WORK TO BE COMPLETED>
Check each line of the records below for the word "motif" and copy those where it appears.
Start of RECORDS PROVIDED
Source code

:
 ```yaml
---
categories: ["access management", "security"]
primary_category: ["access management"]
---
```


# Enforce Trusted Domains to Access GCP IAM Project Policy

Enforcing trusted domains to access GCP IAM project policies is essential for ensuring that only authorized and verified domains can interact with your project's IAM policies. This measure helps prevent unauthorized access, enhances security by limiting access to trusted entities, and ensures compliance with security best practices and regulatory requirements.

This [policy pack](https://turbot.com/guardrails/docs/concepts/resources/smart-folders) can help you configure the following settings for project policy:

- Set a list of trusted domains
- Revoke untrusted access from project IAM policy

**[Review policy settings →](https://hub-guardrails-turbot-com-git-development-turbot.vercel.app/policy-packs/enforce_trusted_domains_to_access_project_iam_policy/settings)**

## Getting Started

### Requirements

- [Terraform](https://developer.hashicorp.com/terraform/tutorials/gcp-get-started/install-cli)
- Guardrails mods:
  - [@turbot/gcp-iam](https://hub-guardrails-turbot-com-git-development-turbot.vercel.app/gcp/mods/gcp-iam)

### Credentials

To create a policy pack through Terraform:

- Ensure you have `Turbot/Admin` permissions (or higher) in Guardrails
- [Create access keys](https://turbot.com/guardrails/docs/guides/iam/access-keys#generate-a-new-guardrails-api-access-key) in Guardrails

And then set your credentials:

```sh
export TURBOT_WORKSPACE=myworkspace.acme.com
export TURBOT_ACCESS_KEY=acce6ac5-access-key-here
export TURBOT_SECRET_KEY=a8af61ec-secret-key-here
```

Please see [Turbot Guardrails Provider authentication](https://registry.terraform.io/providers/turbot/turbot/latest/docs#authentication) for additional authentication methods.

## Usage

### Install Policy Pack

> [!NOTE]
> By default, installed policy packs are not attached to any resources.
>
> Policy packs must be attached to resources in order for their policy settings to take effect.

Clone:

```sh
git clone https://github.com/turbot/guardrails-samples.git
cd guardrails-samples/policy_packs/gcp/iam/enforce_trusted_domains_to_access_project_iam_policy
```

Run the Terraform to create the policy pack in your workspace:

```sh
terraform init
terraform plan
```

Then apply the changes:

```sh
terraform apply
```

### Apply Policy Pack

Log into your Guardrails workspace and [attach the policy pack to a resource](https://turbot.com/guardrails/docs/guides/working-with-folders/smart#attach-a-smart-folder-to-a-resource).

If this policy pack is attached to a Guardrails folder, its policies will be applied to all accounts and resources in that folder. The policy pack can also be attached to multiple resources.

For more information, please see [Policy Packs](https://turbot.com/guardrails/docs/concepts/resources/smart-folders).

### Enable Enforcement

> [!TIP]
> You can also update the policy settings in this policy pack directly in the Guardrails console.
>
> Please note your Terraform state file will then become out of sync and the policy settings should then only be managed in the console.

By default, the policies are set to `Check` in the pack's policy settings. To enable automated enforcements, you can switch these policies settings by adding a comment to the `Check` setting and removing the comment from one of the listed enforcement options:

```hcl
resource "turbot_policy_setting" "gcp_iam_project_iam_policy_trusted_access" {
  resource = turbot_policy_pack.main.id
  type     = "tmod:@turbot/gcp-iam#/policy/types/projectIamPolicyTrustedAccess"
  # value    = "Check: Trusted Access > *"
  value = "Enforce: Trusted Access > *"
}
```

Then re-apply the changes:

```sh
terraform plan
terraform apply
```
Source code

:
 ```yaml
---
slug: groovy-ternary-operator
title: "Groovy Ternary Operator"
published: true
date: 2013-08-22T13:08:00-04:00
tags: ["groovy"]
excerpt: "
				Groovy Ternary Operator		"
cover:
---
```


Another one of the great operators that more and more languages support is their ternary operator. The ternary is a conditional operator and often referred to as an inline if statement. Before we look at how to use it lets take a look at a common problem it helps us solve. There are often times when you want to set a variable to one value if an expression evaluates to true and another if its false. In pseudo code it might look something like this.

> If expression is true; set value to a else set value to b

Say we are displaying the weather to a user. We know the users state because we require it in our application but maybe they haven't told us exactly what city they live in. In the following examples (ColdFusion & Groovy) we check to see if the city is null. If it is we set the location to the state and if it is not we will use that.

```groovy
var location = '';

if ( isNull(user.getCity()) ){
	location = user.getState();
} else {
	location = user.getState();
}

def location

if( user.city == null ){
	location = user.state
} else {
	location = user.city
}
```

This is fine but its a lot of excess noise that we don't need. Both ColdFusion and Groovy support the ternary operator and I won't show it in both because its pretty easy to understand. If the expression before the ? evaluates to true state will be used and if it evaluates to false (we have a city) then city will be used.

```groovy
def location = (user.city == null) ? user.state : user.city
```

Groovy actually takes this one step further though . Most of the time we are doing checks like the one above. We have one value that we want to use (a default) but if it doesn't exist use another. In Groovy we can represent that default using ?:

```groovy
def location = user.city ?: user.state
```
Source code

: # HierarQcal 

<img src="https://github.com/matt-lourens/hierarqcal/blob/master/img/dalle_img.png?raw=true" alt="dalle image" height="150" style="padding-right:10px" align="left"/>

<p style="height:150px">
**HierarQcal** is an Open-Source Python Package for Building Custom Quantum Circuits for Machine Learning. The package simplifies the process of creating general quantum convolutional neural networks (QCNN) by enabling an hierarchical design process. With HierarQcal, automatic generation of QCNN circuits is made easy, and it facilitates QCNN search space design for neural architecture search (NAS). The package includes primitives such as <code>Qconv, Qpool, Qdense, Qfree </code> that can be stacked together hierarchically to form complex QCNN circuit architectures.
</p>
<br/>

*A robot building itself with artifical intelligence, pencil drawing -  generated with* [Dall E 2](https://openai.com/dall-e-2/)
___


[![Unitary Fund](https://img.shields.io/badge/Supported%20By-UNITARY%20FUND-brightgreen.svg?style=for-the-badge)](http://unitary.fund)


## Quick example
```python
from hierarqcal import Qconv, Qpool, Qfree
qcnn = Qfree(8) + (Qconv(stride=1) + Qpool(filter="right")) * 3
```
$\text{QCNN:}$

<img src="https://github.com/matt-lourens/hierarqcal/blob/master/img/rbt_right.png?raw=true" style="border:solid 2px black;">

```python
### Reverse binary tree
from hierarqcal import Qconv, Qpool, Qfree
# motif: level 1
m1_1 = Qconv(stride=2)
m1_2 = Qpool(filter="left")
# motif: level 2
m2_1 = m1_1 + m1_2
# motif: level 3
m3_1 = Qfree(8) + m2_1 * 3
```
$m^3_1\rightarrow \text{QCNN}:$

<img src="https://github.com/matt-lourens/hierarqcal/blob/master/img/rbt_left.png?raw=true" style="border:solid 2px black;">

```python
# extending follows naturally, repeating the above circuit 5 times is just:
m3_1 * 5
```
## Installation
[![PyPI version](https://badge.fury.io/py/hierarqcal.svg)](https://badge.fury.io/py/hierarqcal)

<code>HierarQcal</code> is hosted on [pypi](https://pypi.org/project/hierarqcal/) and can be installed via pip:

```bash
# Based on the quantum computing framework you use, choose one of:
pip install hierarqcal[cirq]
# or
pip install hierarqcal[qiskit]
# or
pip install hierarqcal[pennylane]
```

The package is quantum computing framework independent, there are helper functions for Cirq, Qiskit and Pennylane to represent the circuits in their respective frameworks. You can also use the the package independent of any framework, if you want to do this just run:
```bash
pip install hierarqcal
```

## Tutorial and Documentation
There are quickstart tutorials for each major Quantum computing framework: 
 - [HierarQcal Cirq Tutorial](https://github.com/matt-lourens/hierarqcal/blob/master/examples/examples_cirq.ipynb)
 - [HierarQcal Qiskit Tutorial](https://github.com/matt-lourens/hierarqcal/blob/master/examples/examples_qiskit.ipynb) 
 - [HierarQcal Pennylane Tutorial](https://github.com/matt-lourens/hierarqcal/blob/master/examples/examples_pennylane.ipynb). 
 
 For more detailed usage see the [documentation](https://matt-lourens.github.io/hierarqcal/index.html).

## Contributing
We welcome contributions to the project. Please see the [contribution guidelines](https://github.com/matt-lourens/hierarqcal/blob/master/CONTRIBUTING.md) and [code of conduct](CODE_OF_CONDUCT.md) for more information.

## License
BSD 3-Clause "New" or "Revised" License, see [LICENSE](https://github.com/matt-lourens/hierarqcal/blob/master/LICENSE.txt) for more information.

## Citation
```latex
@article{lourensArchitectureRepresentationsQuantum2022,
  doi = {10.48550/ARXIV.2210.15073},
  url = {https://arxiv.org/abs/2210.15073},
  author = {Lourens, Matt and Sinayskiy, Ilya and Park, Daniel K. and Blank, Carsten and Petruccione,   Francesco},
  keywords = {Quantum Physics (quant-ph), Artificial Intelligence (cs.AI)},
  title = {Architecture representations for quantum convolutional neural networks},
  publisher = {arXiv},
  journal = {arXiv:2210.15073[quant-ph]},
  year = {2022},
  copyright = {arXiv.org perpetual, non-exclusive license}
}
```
End of RECORDS PROVIDED
COMPLETED TASK>
# motif: level 1
# motif: level 2
# motif: level 3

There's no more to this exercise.